Data provided.
···

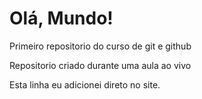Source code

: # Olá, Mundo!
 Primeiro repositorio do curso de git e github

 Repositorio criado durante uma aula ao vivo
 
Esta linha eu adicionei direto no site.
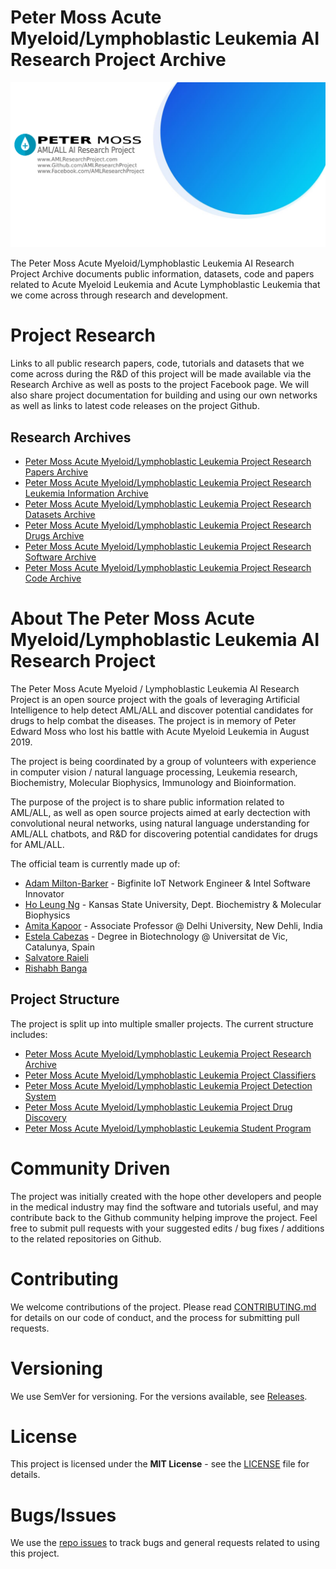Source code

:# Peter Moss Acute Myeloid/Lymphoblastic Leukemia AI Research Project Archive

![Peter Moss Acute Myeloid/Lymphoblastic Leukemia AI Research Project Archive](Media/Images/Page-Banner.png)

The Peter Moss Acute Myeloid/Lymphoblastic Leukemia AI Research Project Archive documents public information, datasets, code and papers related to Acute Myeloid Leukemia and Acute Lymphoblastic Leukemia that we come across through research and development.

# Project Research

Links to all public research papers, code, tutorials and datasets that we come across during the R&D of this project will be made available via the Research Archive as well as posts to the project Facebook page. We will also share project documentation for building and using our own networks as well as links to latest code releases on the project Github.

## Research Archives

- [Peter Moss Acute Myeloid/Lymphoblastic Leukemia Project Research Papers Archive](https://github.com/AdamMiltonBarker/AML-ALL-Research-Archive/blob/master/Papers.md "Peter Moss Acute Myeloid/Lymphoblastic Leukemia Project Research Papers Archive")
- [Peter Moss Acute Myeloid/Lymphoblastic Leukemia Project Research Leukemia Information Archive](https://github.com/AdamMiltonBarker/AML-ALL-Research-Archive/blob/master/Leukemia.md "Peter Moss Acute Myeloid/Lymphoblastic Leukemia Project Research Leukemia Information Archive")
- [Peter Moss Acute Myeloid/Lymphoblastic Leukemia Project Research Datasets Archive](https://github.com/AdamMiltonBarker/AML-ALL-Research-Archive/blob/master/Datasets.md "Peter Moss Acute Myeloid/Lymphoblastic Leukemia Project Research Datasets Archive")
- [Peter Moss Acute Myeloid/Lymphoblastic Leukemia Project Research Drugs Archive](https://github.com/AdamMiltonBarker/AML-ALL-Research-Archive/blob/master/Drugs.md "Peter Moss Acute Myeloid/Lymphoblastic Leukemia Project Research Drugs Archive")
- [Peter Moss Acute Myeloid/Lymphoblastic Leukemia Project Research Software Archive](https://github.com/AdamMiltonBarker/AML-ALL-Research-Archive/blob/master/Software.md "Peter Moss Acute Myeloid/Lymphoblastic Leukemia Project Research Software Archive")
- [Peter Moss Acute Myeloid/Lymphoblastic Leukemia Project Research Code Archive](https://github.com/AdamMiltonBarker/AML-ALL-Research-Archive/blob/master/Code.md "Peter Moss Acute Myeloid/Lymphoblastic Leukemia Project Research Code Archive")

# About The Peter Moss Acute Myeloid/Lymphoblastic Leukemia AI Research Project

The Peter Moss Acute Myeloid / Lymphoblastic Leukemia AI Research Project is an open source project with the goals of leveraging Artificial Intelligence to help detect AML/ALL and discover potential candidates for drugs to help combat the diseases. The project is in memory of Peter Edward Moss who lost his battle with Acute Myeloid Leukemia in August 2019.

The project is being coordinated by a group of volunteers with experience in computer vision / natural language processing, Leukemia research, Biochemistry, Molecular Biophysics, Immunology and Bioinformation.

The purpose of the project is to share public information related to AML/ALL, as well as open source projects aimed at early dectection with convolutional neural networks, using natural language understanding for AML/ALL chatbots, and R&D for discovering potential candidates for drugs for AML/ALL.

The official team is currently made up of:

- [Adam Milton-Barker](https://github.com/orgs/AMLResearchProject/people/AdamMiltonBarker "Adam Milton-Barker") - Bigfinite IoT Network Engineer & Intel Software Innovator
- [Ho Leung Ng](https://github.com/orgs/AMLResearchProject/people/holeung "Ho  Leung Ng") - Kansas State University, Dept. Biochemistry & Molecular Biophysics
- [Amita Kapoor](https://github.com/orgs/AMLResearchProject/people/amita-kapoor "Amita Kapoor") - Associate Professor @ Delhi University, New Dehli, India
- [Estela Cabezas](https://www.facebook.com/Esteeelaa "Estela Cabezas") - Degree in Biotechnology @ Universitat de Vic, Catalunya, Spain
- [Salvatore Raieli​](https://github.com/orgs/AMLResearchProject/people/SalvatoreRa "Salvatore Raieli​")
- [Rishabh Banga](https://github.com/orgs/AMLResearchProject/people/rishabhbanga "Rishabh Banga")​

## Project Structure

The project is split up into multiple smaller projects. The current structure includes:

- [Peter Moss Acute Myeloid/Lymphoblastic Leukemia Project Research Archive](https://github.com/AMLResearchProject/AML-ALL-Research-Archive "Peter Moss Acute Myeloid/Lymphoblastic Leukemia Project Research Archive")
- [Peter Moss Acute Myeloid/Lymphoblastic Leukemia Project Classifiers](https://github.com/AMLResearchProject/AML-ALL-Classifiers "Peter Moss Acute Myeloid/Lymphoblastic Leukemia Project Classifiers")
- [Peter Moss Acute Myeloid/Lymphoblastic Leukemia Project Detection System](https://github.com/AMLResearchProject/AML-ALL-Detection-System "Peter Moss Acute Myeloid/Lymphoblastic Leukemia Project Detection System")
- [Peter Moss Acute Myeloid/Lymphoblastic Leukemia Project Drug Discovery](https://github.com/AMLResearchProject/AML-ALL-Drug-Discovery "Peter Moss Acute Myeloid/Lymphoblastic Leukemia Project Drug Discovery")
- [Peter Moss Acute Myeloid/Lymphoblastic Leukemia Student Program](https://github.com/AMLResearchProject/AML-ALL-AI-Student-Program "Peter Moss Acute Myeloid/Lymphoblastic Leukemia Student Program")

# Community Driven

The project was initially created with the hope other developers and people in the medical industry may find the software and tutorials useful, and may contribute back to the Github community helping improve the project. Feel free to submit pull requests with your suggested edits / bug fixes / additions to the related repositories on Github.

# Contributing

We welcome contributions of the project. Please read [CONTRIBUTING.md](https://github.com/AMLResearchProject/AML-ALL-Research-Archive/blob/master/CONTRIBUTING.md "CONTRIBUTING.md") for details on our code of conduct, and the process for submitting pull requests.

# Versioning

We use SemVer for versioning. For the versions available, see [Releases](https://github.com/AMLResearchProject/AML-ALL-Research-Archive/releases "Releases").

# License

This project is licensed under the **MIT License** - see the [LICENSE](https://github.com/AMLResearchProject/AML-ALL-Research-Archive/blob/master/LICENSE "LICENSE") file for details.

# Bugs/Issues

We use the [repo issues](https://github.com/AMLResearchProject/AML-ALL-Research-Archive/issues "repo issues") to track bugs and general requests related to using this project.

···

What to do. Find the lines in the records that contain the word "Biochemistry", then copy every one of them.

Expected answer.
The project is being coordinated by a group of volunteers with experience in computer vision / natural language processing, Leukemia research, Biochemistry, Molecular Biophysics, Immunology and Bioinformation.
- [Ho Leung Ng](https://github.com/orgs/AMLResearchProject/people/holeung "Ho  Leung Ng") - Kansas State University, Dept. Biochemistry & Molecular Biophysics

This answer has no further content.